MHI’s Financial Services and CFPB Updates
CFPB Publishes Updated Mortgage Rules Readiness Guide
In anticipation of mortgage finance rules that go into effect January 10th, the CFPB has released an updated mortgage rules readiness guide to help financial institutions come into and maintain compliance with the new mortgage rules finalized by the agency in 2013. Click here to view the guide. The agency has also released additional resources for consumers, which are available by clicking here.
CFPB Updates Rural and Underserved Counties List
Earlier this month, the CFPB released a new list of rural and underserved counties. The list was released following a final rule in September that made it easier for certain small creditors to continue qualifying for an exemption from a requirement to maintain escrows on certain higher-priced mortgage loans. Creditors will be able to qualify for the exemption in 2014 if they operated predominantly in rural and underserved areas in 2011, 2012 or 2013. Click here to view the list.
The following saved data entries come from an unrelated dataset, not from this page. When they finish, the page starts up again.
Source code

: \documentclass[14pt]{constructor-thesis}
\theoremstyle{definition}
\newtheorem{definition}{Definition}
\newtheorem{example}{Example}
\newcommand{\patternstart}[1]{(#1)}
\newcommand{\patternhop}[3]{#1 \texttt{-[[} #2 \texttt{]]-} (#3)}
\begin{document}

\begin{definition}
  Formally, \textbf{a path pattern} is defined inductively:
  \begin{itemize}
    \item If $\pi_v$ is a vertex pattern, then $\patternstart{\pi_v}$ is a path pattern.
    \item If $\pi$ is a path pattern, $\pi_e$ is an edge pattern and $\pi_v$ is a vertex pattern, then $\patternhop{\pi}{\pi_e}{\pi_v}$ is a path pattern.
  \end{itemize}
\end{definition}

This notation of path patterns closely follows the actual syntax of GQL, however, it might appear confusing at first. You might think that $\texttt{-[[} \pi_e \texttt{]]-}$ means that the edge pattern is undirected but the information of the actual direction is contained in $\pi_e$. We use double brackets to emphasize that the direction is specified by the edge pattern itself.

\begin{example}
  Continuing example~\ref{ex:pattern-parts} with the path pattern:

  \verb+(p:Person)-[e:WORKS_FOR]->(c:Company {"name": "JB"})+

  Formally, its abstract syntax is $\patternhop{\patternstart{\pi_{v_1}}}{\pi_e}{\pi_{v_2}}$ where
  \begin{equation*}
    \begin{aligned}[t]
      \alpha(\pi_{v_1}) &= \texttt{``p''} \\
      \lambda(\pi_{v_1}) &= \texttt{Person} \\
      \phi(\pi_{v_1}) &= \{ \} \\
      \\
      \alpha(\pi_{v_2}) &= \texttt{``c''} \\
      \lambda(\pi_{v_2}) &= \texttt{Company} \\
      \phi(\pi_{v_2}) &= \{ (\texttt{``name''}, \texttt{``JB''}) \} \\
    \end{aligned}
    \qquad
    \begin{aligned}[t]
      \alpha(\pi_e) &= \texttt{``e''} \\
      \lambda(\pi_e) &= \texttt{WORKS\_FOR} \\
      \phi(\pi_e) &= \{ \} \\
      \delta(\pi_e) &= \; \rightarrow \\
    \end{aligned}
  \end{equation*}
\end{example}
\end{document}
CFPB Seeking Information on Mortgage Closing Process
On January 3rd, the CFPB unveiled a Request for Information regarding the mortgage closing process. According to the Bureau, it seeks information on key consumer ‘‘pain points’’ associated with mortgage closings and how these issues might be addressed by market innovations and technology. According to the CFPB, the request is part of the next phase of its Know Before You Oweinitiative, which aims to identify ways to improve the mortgage closing process for consumers.
Comments to the agency are due by February 7th. Federal register:vol. 79, no. 2:friday, january 3, 2014:notices for more information.
Webinar: Lending Outside of the QM Safe Harbor Provision
On January 15th, Jones-Day will host a free webinar on lending practices outside of the CFPB’s Qualified Mortgage (QM) Safe Harbor provision. The webinar will explore key business and legal risks, as well as opportunities for lending outside the QM safe harbor.
For more information, visit the Jones-Day Web site by clicking here
Watt Sworn in as FHFA Director
On January 6th, former Rep. Mel Watt (D-NC) was officially sworn in as Director of the Federal Housing Finance Agency (FHFA), the regulator of taxpayer-owned mortgage companies Fannie Mae and Freddie Mac.
Watt replaces former acting Director Ed DeMarco and will face some key policy decisions in the near term, such as establishing what fees Fannie and Freddie will charge to guarantee home loans and limits on the size of mortgages the companies can finance this year, as well as the possible expansion of some federal programs to help underwater borrowers.
In his position, Watt likely will be tasked with overseeing the longer-term transition to a new housing finance system if Congress enacts legislation determining the fate of Fannie and Freddie. In the past, Watt has opposed some manufactured home lending practices. But, he has also been a firm advocate of requiring the GSEs to expand secondary market finance opportunities for manufactured home loans.
CFPB to Consider Expanding Small Lender QM Exemption
The CFPB could consider expanding exemptions for small lenders from its QM rule that goes into effect on January 10th. In comments made by CFPB Director Richard Cordray during a discussion hosted by the National Association of Realtors on January 7th, he said the CFPB attempted to carefully craft the exemption to avoid burdening smaller lenders, but was open to adjustments once the agency sees the rule’s impact.
Under the QM rule finalized last year, lenders with less than $2 billion of assets that make 500 mortgages or fewer per year are exempt from certain parts of the QM rule, including the debt-to-income (DTI) ratio requirement if they hold the mortgages in their portfolios. There has been a push by many industry groups to expand this exemption to a large cross-section of lenders. It is expected that many manufactured home loans will exceed the 43% DTI threshold of the QM standard.
November 2013 Shipments and Preliminary Year-end Analysis
In November 2013, the industry shipped 4,929 new homes which represents a 13.2% increase against November 2012. Cumulatively, industry results through November 2013 show 56,197 homes shipped which is a 9.4% increase against the prior year.
Between individual business cycles, weather, and holidays, the fourth quarter of the calendar typically produces lower shipment volumes. Month-to-month declines in the fourth quarter are common and November 2013 shipments were down 19% compared to October’s shipment of 6,086 homes. It’s worth noting that October’s result was the single highest monthly shipment number since September 2008 which contributed to the higher than average month-to-month decline.
Since industry results are reported on a forty-five day delay, final 2013 results will not be available for several more weeks. No matter what the shipment numbers for December, the approximately 56,200 homes shipped thus far in 2013 represents two important milestones. First, the year 2013 will represent the third consecutive year of growth versus the prior year. Secondly, while we all want even better growth, the year 2013 will have the highest shipment number since 2008.
Over the last three years, the month-to-month change from November to December has been about a 20% decline but 2013 will represent renewed growth in the industry. MHI’s Monthly Economic Report is scheduled for release on Monday, January 13th.